Hablamos de un proceso histórico similar al vivido por el transporte marítimo con, eso sí, dos particularidades. En primer lugar, la aparición del avión condenó a la desaparición a las grandes rutas marítimas de pasaje transoceánicas, cuando ya se habían claramente diferenciado; y, en segundo lugar, el transporte marítimo de pasajeros (cruceros aparte) terminó concentrado en las rutas de corta distancia, atendidas por transbordadores donde ahí sí se ha mantenido el “tráfico mixto” basado, entre otras razones, en esa confluencia de los intereses “rodados” de pasajeros y carga.
Nadie vela por este progreso, dinamitado por la falta de sensibilidad ante unas necesidades logísticas claves para la competitividad de numerosas industrias
Ahora bien, en la actualidad, el modo en el que proporcionalmente y de una forma más evidente comparten espacio personas y mercancías es el aéreo, entre otras razones por ser el modo más joven y en este aspecto muy concreto tal vez el menos “evolucionado”, asistiendo eso sí en los últimos 30 años a una transformación en la que pasajeros, de la mano de las aerolíneas low cost, y carga, de la mano del e-commerce, han acelerado en la búsqueda de su propio espacio, y nunca mejor dicho porque el devenir nos demuestra que el nudo gordiano del divorcio amistoso entre pasajeros y mercancías siempre se dirime ante el juez de las infraestructuras.
Ya hemos dicho que la flexibilidad ha venido permitiendo eludir este problema en la carretera, pero, por ejemplo, es histórico el freno que siempre ha representado para el ferrocarril en España la coincidencia de unos y otros trenes en las mismas vías y la apuesta primordial de los últimos años por los apartaderos; y qué no decir en el transporte marítimo con los cruceros, pues si ya cuesta “encajarlos” al lado de las mercancías, cuánto más está costando “atracarlos” en las ciudades.
La experiencia nos demuestra lo fundamental de contar con infraestructuras y nodos de ruptura diferenciados y ahí volvemos otra vez al ámbito ferroviario, con estaciones y terminales por un lado, y con vías de alta velocidad por otro que han permitido el desarrollo de la carga en la red convencional y que sigamos dirimiendo en corredores como los transeuropeos las enormes dificultades para que trenes de pasajeros y trenes de mercancías compartan “hilos” en ancho UIC.
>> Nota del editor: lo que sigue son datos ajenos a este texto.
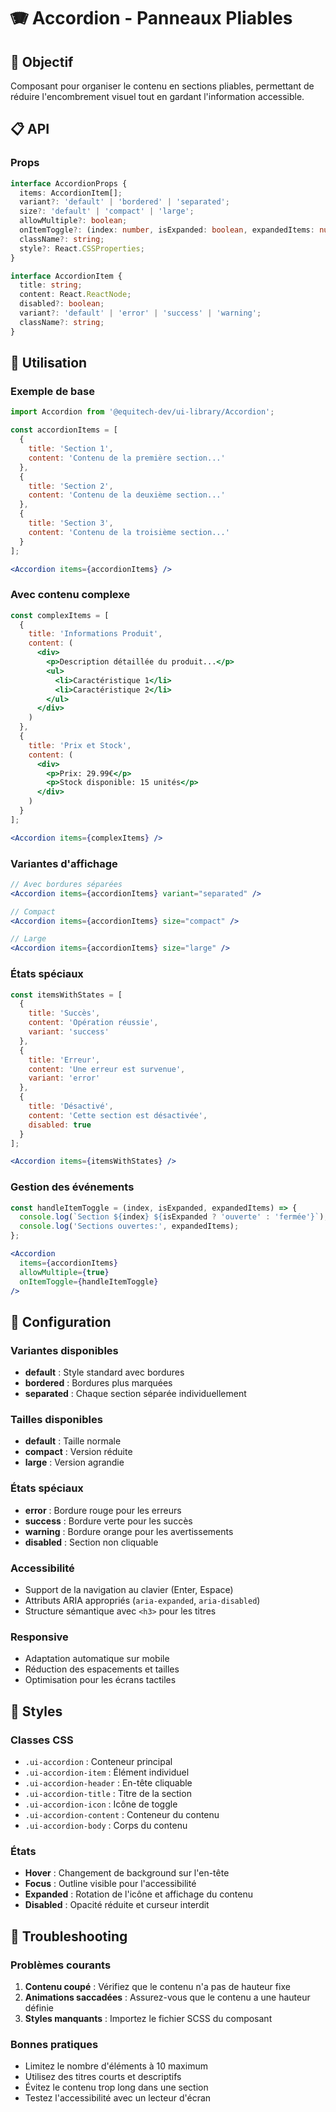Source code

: # 🪗 Accordion - Panneaux Pliables

## 🎯 Objectif
Composant pour organiser le contenu en sections pliables, permettant de réduire l'encombrement visuel tout en gardant l'information accessible.

## 📋 API

### Props
```typescript
interface AccordionProps {
  items: AccordionItem[];
  variant?: 'default' | 'bordered' | 'separated';
  size?: 'default' | 'compact' | 'large';
  allowMultiple?: boolean;
  onItemToggle?: (index: number, isExpanded: boolean, expandedItems: number[]) => void;
  className?: string;
  style?: React.CSSProperties;
}

interface AccordionItem {
  title: string;
  content: React.ReactNode;
  disabled?: boolean;
  variant?: 'default' | 'error' | 'success' | 'warning';
  className?: string;
}
```

## 🚀 Utilisation

### Exemple de base
```jsx
import Accordion from '@equitech-dev/ui-library/Accordion';

const accordionItems = [
  {
    title: 'Section 1',
    content: 'Contenu de la première section...'
  },
  {
    title: 'Section 2',
    content: 'Contenu de la deuxième section...'
  },
  {
    title: 'Section 3',
    content: 'Contenu de la troisième section...'
  }
];

<Accordion items={accordionItems} />
```

### Avec contenu complexe
```jsx
const complexItems = [
  {
    title: 'Informations Produit',
    content: (
      <div>
        <p>Description détaillée du produit...</p>
        <ul>
          <li>Caractéristique 1</li>
          <li>Caractéristique 2</li>
        </ul>
      </div>
    )
  },
  {
    title: 'Prix et Stock',
    content: (
      <div>
        <p>Prix: 29.99€</p>
        <p>Stock disponible: 15 unités</p>
      </div>
    )
  }
];

<Accordion items={complexItems} />
```

### Variantes d'affichage
```jsx
// Avec bordures séparées
<Accordion items={accordionItems} variant="separated" />

// Compact
<Accordion items={accordionItems} size="compact" />

// Large
<Accordion items={accordionItems} size="large" />
```

### États spéciaux
```jsx
const itemsWithStates = [
  {
    title: 'Succès',
    content: 'Opération réussie',
    variant: 'success'
  },
  {
    title: 'Erreur',
    content: 'Une erreur est survenue',
    variant: 'error'
  },
  {
    title: 'Désactivé',
    content: 'Cette section est désactivée',
    disabled: true
  }
];

<Accordion items={itemsWithStates} />
```

### Gestion des événements
```jsx
const handleItemToggle = (index, isExpanded, expandedItems) => {
  console.log(`Section ${index} ${isExpanded ? 'ouverte' : 'fermée'}`);
  console.log('Sections ouvertes:', expandedItems);
};

<Accordion 
  items={accordionItems} 
  allowMultiple={true}
  onItemToggle={handleItemToggle}
/>
```

## 🔧 Configuration

### Variantes disponibles
- **default** : Style standard avec bordures
- **bordered** : Bordures plus marquées
- **separated** : Chaque section séparée individuellement

### Tailles disponibles
- **default** : Taille normale
- **compact** : Version réduite
- **large** : Version agrandie

### États spéciaux
- **error** : Bordure rouge pour les erreurs
- **success** : Bordure verte pour les succès
- **warning** : Bordure orange pour les avertissements
- **disabled** : Section non cliquable

### Accessibilité
- Support de la navigation au clavier (Enter, Espace)
- Attributs ARIA appropriés (`aria-expanded`, `aria-disabled`)
- Structure sémantique avec `<h3>` pour les titres

### Responsive
- Adaptation automatique sur mobile
- Réduction des espacements et tailles
- Optimisation pour les écrans tactiles

## 🎨 Styles

### Classes CSS
- `.ui-accordion` : Conteneur principal
- `.ui-accordion-item` : Élément individuel
- `.ui-accordion-header` : En-tête cliquable
- `.ui-accordion-title` : Titre de la section
- `.ui-accordion-icon` : Icône de toggle
- `.ui-accordion-content` : Conteneur du contenu
- `.ui-accordion-body` : Corps du contenu

### États
- **Hover** : Changement de background sur l'en-tête
- **Focus** : Outline visible pour l'accessibilité
- **Expanded** : Rotation de l'icône et affichage du contenu
- **Disabled** : Opacité réduite et curseur interdit

## 🐛 Troubleshooting

### Problèmes courants
1. **Contenu coupé** : Vérifiez que le contenu n'a pas de hauteur fixe
2. **Animations saccadées** : Assurez-vous que le contenu a une hauteur définie
3. **Styles manquants** : Importez le fichier SCSS du composant

### Bonnes pratiques
- Limitez le nombre d'éléments à 10 maximum
- Utilisez des titres courts et descriptifs
- Évitez le contenu trop long dans une section
- Testez l'accessibilité avec un lecteur d'écran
En el caso de los aeropuertos, la casi perfecta cohabitación histórica de mercancías y pasajeros, dado el carácter amable, limpio y limitado de la carga aérea, cortocircuita en los últimos tiempos porque aeropuertos como Madrid operan ya más del 40% de la carga en aviones cargueros puros, es decir, aviones diferenciados que requieren operativas específicas para un nuevo e ingente volumen de carga que está quedando desatendido porque Aena y los agentes handling de rampa se niegan a responder con agilidad a esta evolución natural y necesaria de la carga aérea y siguen empecinados en sus obsoletos procesos de antaño. Nadie vela por este progreso, dinamitado por la falta de sensibilidad ante unas necesidades logísticas claves para la competitividad de numerosas industrias. Es triste que nadie responda a este “rugiente” clamor de interés público.